Oh the magic of slow cooking over low heat. There’s nothing that takes to the caramelisation process better than onions — trust me on this one.
This is such a simple process — and it requires time but little effort. It’s the perfect thing to have going on the stove when you’re cooking something else and can check in every so often (see how technical that is) for a little stir.
Once you’ve got caramelised onions on hand (and they keep really well in the fridge for about a week) you have a whole new deep & rich flavour for quickly spicing up your meals. Try them on a sandwich (maybe in place of these roasted onions in a Roasted Portobello & Onion Sandwich with Blue Cheese), or to make your favourite pasta dish explode with caramelised goodness.
But the best way I like them? On toasted bread. Like a spread. But smellier. Oh yeah.
How to Caramelise Onions
Each onion will yield only about 1/4 of its fresh size in caramelised form, 3-4 onions yield about 1 cup once caramelised.
- 4 onions, thinly sliced (any kind work here, I used red because I had them on hand)
- 2 Tbsp. olive oil
- 1 generous pinch of salt
Over very low heat in a very large pan, sweat the onions in the oil until they become translucent. Then keep going. Don’t try to cheat and turn the heat up, you need to keep the heat low and the process slow to get the best flavour.
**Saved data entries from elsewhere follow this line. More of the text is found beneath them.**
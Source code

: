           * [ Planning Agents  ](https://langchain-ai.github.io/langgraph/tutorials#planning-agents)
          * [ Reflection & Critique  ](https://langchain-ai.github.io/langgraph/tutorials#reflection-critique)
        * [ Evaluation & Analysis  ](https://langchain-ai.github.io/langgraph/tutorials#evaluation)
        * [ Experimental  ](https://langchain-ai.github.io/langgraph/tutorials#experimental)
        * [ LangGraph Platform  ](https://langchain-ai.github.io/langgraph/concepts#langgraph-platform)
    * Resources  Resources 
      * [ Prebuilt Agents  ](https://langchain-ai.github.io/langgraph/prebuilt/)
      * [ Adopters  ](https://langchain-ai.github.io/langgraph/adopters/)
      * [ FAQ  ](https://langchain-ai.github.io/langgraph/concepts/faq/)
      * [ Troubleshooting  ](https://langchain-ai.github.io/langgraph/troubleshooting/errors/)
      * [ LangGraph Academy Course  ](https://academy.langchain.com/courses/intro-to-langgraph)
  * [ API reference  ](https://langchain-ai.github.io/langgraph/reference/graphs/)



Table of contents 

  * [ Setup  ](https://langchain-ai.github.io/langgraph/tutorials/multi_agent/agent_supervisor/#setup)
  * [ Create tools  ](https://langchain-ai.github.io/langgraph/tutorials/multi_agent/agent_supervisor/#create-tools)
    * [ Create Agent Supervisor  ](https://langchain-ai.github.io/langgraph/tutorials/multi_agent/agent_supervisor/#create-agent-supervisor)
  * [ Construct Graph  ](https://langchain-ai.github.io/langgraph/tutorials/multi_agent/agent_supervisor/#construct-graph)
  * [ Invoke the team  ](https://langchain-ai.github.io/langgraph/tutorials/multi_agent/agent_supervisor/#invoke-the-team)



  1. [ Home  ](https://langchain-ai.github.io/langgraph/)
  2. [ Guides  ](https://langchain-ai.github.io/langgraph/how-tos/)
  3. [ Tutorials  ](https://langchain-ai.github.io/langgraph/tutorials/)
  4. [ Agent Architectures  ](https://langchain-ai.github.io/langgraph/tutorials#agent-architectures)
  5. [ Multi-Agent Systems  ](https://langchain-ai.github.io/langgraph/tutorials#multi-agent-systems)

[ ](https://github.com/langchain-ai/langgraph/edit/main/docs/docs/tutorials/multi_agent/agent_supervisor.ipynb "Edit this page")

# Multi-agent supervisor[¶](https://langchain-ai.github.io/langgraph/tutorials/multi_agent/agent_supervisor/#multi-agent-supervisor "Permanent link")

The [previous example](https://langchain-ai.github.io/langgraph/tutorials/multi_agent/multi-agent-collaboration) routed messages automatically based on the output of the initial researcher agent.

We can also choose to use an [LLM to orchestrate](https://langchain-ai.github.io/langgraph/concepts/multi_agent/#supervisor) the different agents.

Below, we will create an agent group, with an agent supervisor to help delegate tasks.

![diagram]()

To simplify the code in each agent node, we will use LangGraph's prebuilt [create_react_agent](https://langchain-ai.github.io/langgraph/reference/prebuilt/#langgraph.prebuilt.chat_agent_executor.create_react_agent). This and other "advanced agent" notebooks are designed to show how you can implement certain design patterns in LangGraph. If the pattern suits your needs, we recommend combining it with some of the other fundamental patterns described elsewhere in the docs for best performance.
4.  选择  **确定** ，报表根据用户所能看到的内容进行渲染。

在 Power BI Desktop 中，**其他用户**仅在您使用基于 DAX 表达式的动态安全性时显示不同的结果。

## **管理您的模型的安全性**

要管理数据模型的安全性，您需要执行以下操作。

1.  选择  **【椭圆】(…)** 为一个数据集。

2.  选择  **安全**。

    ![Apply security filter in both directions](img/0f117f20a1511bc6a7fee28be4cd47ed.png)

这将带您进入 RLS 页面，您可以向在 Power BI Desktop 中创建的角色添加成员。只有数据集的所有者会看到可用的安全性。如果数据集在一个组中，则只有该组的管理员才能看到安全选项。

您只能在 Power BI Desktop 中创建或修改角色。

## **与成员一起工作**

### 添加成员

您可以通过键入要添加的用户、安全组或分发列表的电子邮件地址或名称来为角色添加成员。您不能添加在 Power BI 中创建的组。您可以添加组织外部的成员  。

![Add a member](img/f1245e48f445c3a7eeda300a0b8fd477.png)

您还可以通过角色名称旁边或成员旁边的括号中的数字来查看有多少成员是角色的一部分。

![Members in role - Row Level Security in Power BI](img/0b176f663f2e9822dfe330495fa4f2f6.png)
Keep the onions on the heat for about 45-60 minutes total, stirring occasionally.
I find that as the onions reduce down in size, they cook best when you smush them all together into the centre of the pan.
When they are all browned and sweet and delicious (after about 45-60 minutes), remove from heat and stir in the salt. Enjoy with friends, so you’re not the only stinky one!